Looking back on the 1970s, Keightley wonders if The Beatles would
have survived the assault on rock orthodoxy wrought by punk and the
post-boomer backlash.
"Take the Stones," Keightley points out. "The fact that they had a
'Steel Wheelchairs' tour and people call it that, that tells us a
lot," he adds, referring to the band's Steel Wheels tour. "So it's
very likely that The Beatles would have gone through that period
where they would have been seen as an enemy of innovation, as
dinosaurs. If they kept touring into the '80s and '90s, it could have
been seen as laughable. 'When I'm 64' might not have been treated as
gently I think as it was when McCartney, Sir Paul, turned 64."
In any case, it's not like John, Paul, George and Ringo owed the
world anything when the band called it quits.
"What else might they have given us?" Bowman asks disbelievingly.

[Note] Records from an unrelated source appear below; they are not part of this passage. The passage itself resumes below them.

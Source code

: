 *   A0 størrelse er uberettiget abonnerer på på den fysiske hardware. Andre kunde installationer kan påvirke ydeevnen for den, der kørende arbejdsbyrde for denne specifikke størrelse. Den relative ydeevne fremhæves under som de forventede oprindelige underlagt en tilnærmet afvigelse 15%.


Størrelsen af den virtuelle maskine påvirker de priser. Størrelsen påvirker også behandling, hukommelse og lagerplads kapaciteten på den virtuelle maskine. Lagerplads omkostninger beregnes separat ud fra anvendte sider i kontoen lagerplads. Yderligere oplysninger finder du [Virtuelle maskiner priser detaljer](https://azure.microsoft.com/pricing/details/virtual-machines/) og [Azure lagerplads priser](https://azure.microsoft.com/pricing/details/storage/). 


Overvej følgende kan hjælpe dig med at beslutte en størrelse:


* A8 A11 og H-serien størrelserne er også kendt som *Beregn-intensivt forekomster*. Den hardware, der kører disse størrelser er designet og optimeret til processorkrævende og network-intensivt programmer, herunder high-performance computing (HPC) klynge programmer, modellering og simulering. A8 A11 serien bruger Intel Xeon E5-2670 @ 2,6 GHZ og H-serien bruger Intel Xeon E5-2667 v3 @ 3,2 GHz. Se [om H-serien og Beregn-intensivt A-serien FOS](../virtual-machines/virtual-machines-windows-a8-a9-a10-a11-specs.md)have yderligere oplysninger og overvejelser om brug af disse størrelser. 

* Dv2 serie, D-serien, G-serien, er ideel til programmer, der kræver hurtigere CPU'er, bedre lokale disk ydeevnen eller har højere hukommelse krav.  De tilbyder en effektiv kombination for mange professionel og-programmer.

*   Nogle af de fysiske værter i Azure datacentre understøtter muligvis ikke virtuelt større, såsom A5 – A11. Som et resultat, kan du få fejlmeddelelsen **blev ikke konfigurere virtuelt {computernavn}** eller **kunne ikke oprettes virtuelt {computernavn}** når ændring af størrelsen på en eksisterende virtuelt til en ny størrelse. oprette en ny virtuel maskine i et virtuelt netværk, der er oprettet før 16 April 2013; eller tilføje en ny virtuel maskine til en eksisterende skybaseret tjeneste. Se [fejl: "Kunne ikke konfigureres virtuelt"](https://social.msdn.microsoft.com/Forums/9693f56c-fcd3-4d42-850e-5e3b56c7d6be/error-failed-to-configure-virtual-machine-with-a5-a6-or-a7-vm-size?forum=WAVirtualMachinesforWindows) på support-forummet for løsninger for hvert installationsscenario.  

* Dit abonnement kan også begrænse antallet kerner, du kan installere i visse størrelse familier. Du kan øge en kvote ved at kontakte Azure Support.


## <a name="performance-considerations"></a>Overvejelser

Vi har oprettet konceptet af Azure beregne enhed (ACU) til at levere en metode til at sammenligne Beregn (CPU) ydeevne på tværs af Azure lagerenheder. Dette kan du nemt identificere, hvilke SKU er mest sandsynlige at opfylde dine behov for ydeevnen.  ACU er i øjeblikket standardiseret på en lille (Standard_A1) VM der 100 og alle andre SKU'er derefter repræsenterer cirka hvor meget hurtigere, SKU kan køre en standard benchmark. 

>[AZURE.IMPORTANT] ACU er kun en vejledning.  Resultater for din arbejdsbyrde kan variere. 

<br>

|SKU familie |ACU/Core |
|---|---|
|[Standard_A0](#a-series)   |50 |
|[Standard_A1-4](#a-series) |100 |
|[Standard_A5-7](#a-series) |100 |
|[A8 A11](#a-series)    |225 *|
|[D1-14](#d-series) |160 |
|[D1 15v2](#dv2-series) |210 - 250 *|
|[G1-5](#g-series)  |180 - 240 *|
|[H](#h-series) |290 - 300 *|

"They transformed the whole notion of what rock music could be. Along
with Dylan, they made the album the dominant mode of expression,
rather than the 45. Not only the dominant mode of expression but the
dominant mode of commerce. Which leads to FM radio and a serious rock
press, which leads to things such as Rolling Stone and Crawdaddy,
which leads to a seriousness of an audience which changes the whole
notion of what live performance is."
"Then the shift from pop entertainer to rock artist," Bowman adds, "a
shift in the way musicians thought of themselves and a shift in the
way audiences thought about themselves. Some people would argue that
that was a bad thing, but other people would argue it's an amazing
thing because it leads to great music that follows long past The
Beatles' breakup. None of which would have happened if rock wasn't
considered an art form rather than simply entertainment for kids."
"That's a huge shift," says Bowman. "A massive transformation in both
the creative process and political economy which, given the role rock
played in the culture at large, makes it pretty hard to imagine what
more any group could have given the planet."